The Wisest of Men meets Camus.

Tutored Lane

 Where are we in our world tour of bygone, present and future times as we look for cushions to battle the authenticity of greed, buffoonary, un-tutored power and the absurdity of it all. 

 The tutored cushion can easily become an anesthetic. It softens the blows of the system just enough so that the back row doesn't pitchfork the rich, while ensuring the extraction of the iron ore continues without interruption. It turns the tragedy of the human condition into an administrative problem.

 Yes, in many ways, by standing up for a Philosophy of Answerlessness, we are absolutely pulling Socrates out of the marble tomb the front row built for him and we are putting him back on the dirt road where he belongs.

 When the Oracle of Delphi declared that Socrates was the wisest man in Athens, Socrates didn't puff his chest out like an emperor or a modern billionaire. He went into a crisis.
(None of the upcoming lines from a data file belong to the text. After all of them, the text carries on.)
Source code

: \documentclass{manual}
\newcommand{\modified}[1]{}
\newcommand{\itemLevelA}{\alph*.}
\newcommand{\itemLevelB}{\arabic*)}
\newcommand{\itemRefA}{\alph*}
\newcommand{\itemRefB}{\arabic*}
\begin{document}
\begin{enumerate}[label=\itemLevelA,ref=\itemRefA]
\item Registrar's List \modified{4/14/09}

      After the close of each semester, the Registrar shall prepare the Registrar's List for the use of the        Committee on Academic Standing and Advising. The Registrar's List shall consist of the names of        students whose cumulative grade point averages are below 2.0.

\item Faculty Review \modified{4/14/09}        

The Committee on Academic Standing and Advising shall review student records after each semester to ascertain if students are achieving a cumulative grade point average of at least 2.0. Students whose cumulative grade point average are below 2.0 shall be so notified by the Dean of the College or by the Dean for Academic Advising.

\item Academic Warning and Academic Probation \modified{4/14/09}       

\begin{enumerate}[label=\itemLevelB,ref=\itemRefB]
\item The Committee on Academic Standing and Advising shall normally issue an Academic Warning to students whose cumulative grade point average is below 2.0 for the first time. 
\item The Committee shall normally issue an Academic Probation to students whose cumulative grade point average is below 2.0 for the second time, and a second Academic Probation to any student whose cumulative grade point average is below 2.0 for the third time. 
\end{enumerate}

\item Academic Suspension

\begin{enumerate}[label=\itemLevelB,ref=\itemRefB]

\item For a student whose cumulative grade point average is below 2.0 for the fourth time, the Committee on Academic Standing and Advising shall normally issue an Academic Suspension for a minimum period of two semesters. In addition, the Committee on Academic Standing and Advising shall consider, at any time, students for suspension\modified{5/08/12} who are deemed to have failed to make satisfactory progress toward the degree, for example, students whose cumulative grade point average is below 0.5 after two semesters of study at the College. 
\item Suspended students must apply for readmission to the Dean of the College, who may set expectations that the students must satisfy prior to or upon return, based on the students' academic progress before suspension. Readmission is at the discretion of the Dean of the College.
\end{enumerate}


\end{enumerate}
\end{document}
He spent the rest of his life interviewing the "tutored" elites - the politicians, the poets, the master artisans - trying to prove the Oracle wrong.

 And thusly Socrates achieved his ultimate, back-row conclusion : "I am the wisest man alive, for I know one thing, and that is that I know nothing." Yes indeed, he drank the poison with absolute, serene composure. Before the cold reached his heart, his last words to his friend were: "Crito, we owe a cock to Asclepius. Please pay it, and don't forget."

 Asclepius is the god of healing. By asking his friends to offer a sacrifice of a cockeral to Asclepius the healer, Socrates was dropping the back-row one last bead of cosmic irony

 "Life," the Wisest of men might have said "Under the tyranny of ready-made answers is the sickness. Death is the cure. I am finally being healed."

 Let's call it the exact, defiant revolt that Camus was talking about. Socrates didn't run away, and he didn't weep; he looked the absolute absurdity of his execution square in the face, accepted the parameters of his physical reality, and kept his curiosity intact right up until his eyes closed and the photons of life left him. He didn't let the executioner break his footing on that rope across the abyss.